Birch Paper Company - Case Study

Topics: Cost, Pricing, Costs Pages: 6 (1695 words) Published: June 9, 2005
To: Commercial Vice President

Birch Paper Company

Although the current financial implications for Birch Paper Company are not substantial, as the contract in question is less than 5% of the volume in any division, it is imperative that Birch Company establishes and addresses its transfer price policies and procedures with each division. This will ensure that the divisions are not putting their objectives ahead of the Company's and as a result, not maximizing the overall revenues and profits of Birch Paper Company. This report will highlight the issues while providing a complete analysis and recommendation for you to consider.


In examining the information provided by Birch Paper Company (BPC) it became apparent that due to the decentralized manner in which BPC operates its four production divisions, the overall maximization of profits for BPC could be jeopardized if policies and procedures are not immediately established for setting transfer prices between divisions. Although, the decentralization of BPC's divisions certainly have proved successful in the past, it is critical for BPC to establish more concise guidelines to ensure that all the decisions that are made by each division are goal congruent and maximizing BPC's profits.

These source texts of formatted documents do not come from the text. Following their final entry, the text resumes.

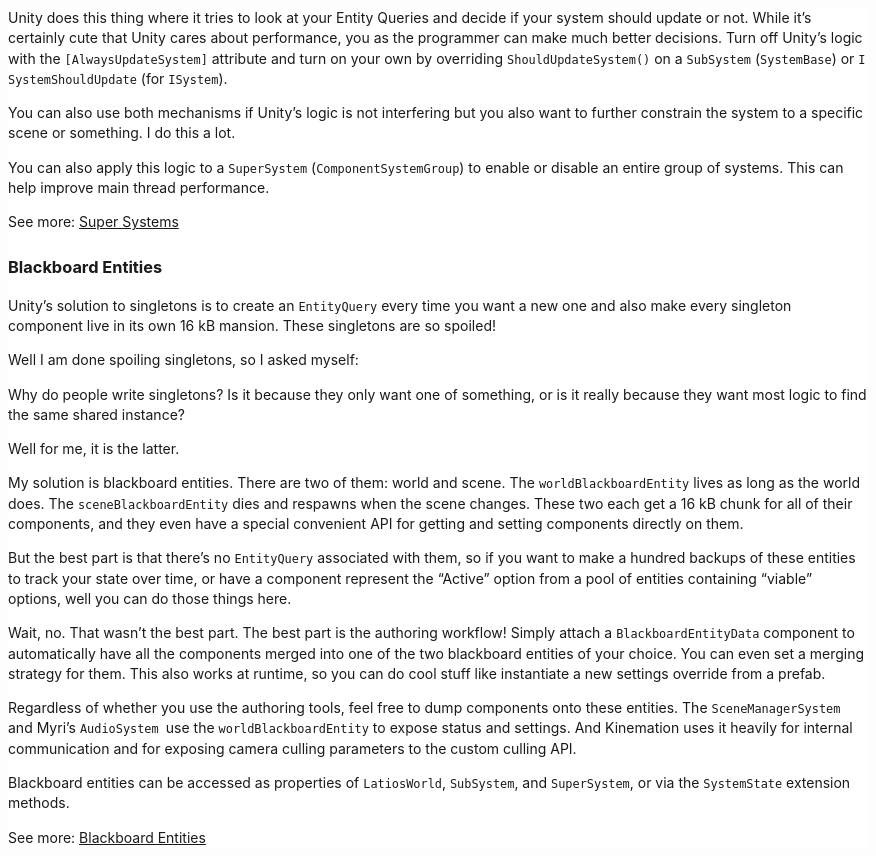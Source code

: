 Unity does this thing where it tries to look at your Entity Queries and decide
if your system should update or not. While it’s certainly cute that Unity cares
about performance, you as the programmer can make much better decisions. Turn
off Unity’s logic with the `[AlwaysUpdateSystem]` attribute and turn on your own
by overriding `ShouldUpdateSystem()` on a `SubSystem` (`SystemBase`) or
`ISystemShouldUpdate` (for `ISystem`).

You can also use both mechanisms if Unity’s logic is not interfering but you
also want to further constrain the system to a specific scene or something. I do
this a lot.

You can also apply this logic to a `SuperSystem` (`ComponentSystemGroup`) to
enable or disable an entire group of systems. This can help improve main thread
performance.

See more: [Super Systems](Super%20Systems.md)

### Blackboard Entities

Unity’s solution to singletons is to create an `EntityQuery` every time you want
a new one and also make every singleton component live in its own 16 kB mansion.
These singletons are so spoiled!

Well I am done spoiling singletons, so I asked myself:

Why do people write singletons? Is it because they only want one of something,
or is it really because they want most logic to find the same shared instance?

Well for me, it is the latter.

My solution is blackboard entities. There are two of them: world and scene. The
`worldBlackboardEntity` lives as long as the world does. The
`sceneBlackboardEntity` dies and respawns when the scene changes. These two each
get a 16 kB chunk for all of their components, and they even have a special
convenient API for getting and setting components directly on them.

But the best part is that there’s no `EntityQuery` associated with them, so if
you want to make a hundred backups of these entities to track your state over
time, or have a component represent the “Active” option from a pool of entities
containing “viable” options, well you can do those things here.

Wait, no. That wasn’t the best part. The best part is the authoring workflow!
Simply attach a `BlackboardEntityData` component to automatically have all the
components merged into one of the two blackboard entities of your choice. You
can even set a merging strategy for them. This also works at runtime, so you can
do cool stuff like instantiate a new settings override from a prefab.

Regardless of whether you use the authoring tools, feel free to dump components
onto these entities. The `SceneManagerSystem `and Myri’s `AudioSystem `use the
`worldBlackboardEntity` to expose status and settings. And Kinemation uses it
heavily for internal communication and for exposing camera culling parameters to
the custom culling API.

Blackboard entities can be accessed as properties of `LatiosWorld`, `SubSystem`,
and `SuperSystem`, or via the `SystemState` extension methods.

See more: [Blackboard Entities](Blackboard%20Entities.md)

The transfer price issue has come to your attention as a result of the Northern Division's request for bids on corrugated boxes from the Thompson Division and from two outside companies, West Paper Company and Eire Papers Limited. Because each Birch Division manager is encouraged to go with the most cost effective supplier, Mr. Kenton was troubled, as he did not find the current internal transfer price competitive, as the offer was 10% over the going market rate. As a result of the current dysfunctional transfer pricing policy, the division would undoubtedly go with an external supplier, even though it may not be in the best interest of BPC. Thus, the transfer pricing policy must be examined and addressed to insure the long-term growth and sustainability of BPC is not being compromised for short-term divisional gains.

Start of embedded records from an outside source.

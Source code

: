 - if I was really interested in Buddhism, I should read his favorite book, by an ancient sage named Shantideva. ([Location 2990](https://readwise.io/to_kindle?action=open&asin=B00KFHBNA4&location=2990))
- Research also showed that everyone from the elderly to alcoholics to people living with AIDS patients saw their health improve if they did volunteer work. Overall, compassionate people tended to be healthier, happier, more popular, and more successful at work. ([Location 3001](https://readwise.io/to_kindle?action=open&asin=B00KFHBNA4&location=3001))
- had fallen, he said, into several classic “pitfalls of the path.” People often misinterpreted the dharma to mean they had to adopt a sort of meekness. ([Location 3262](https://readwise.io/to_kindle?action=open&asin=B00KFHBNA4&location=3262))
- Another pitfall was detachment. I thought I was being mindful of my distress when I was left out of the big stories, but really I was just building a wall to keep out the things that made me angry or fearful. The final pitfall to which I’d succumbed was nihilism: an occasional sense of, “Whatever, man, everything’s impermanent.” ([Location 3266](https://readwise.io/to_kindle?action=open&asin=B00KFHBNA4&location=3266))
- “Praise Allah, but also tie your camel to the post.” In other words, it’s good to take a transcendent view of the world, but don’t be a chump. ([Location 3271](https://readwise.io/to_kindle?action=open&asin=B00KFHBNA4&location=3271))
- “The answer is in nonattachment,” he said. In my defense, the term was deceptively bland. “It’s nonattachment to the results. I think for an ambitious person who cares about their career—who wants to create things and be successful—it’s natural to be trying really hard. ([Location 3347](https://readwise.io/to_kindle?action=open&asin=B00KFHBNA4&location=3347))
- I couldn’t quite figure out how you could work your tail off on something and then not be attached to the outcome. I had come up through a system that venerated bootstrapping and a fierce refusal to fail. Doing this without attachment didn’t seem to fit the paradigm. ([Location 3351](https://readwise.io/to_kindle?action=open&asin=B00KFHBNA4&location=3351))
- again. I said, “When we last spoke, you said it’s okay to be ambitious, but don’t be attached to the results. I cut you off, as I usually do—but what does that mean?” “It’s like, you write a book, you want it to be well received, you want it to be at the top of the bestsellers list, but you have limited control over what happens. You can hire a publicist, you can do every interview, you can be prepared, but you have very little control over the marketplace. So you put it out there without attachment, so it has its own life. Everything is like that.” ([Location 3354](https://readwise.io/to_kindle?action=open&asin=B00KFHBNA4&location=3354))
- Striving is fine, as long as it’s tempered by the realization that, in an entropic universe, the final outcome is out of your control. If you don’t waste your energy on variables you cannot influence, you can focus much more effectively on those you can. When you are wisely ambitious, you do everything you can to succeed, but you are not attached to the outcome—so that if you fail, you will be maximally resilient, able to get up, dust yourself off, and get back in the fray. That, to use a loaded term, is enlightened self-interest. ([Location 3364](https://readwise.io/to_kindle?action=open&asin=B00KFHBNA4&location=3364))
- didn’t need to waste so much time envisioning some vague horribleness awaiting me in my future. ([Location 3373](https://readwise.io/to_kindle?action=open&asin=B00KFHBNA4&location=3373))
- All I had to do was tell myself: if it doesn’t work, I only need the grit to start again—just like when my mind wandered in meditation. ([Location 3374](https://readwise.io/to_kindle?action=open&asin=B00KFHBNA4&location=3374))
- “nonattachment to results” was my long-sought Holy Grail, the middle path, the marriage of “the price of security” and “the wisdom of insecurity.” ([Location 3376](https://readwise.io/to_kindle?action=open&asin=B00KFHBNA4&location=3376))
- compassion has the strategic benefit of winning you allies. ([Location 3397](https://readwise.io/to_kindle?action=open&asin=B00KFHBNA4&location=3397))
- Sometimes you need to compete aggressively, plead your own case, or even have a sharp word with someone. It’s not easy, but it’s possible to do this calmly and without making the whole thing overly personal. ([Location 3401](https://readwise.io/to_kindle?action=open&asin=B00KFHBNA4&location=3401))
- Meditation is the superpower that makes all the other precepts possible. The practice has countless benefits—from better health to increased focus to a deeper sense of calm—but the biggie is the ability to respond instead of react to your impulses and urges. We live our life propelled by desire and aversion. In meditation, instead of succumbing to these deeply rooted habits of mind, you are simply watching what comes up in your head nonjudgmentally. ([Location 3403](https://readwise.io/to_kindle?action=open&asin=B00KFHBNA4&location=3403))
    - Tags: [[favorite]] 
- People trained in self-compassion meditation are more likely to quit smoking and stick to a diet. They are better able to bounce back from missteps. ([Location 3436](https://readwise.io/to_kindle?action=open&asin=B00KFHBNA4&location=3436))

This analysis will first examine the market rate transfer prices and determine which bid the Northern Division would have made. The analysis will than examine the transfer prices at cost ("out of pocket costs" or variable costs) and determine which bid the Northern Division would have made. Finally, the analysis will highlight, which transfer price strategy would result in BPC maximizing profits and why.

Exhibit 1

Market Price - Sell $280 (70% 400) $480

Transfer Cost $280 (70% 400) $480

Market Price

Variable Costs $168 (60% 280) $120 (30% 400) $288

Variable Costs - Out of Pocket Costs

$430 $391* ($432 - $36 - $5)

On analyzing the Southern Division's cost structure, it was determined, that they have variable costs of $168 / 1000 boxes. The Division than marks up its products to the going market rate of $280 / 1000 boxes to either sell externally or transfer internally to the Thompson Division. (Exhibit 1) The Division is also running below capacity and has excess inventory, which is the first indication that the prevailing market rate may not always be the optimal price to charge for internal transfers.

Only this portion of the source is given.